ASSIGNMENT. What are the lines, copied exactly, from the one containing "MP]: |- \neg \neg Rk." through the last line of the records below, both included?

**********

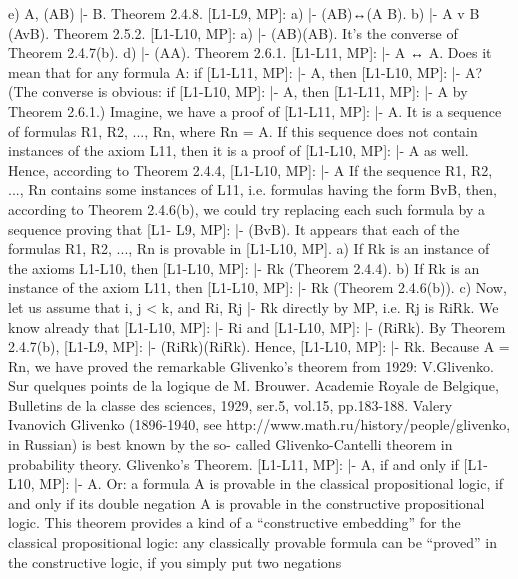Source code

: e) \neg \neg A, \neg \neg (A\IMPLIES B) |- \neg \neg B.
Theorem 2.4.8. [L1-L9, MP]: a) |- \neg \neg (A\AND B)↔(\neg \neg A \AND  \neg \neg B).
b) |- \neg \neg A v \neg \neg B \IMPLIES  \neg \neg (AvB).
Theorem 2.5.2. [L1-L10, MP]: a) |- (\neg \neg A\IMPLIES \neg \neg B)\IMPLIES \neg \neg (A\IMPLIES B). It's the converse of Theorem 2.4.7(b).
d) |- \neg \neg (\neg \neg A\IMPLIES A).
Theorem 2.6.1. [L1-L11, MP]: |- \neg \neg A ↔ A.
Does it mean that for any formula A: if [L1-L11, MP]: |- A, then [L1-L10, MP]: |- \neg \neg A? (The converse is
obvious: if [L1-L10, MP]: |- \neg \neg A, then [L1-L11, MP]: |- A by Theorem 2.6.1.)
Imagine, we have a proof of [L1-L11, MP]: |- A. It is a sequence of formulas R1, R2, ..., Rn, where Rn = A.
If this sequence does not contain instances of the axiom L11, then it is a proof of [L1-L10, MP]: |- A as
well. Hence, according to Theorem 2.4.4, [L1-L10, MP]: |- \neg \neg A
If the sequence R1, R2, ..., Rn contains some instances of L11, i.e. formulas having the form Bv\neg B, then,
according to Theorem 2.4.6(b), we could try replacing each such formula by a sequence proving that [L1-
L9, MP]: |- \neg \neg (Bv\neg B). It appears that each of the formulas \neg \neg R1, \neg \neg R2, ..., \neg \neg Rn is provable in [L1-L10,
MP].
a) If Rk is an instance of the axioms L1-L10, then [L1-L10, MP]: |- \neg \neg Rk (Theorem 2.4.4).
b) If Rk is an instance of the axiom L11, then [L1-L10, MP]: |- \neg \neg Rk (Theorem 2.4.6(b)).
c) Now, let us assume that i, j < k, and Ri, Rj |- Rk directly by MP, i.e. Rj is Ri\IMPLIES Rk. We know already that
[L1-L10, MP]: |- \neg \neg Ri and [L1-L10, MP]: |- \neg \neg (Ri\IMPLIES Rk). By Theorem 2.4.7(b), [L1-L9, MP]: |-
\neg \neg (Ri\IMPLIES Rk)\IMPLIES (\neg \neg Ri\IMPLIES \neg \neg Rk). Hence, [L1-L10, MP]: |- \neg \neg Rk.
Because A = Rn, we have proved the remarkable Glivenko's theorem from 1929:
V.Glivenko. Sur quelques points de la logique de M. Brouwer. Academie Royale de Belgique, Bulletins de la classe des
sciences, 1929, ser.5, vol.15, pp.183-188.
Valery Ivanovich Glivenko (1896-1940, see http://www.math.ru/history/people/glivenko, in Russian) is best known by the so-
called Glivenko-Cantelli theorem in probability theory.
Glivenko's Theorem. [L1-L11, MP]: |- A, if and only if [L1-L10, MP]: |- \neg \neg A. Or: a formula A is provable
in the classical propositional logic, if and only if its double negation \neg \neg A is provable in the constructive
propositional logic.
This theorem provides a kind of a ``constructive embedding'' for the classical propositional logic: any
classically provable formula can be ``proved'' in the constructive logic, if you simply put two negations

**********

RESULT BELOW.
\neg \neg (Ri\IMPLIES Rk)\IMPLIES (\neg \neg Ri\IMPLIES \neg \neg Rk). Hence, [L1-L10, MP]: |- \neg \neg Rk.
Because A = Rn, we have proved the remarkable Glivenko's theorem from 1929:
V.Glivenko. Sur quelques points de la logique de M. Brouwer. Academie Royale de Belgique, Bulletins de la classe des
sciences, 1929, ser.5, vol.15, pp.183-188.
Valery Ivanovich Glivenko (1896-1940, see http://www.math.ru/history/people/glivenko, in Russian) is best known by the so-
called Glivenko-Cantelli theorem in probability theory.
Glivenko's Theorem. [L1-L11, MP]: |- A, if and only if [L1-L10, MP]: |- \neg \neg A. Or: a formula A is provable
in the classical propositional logic, if and only if its double negation \neg \neg A is provable in the constructive
propositional logic.
This theorem provides a kind of a ``constructive embedding'' for the classical propositional logic: any
classically provable formula can be ``proved'' in the constructive logic, if you simply put two negations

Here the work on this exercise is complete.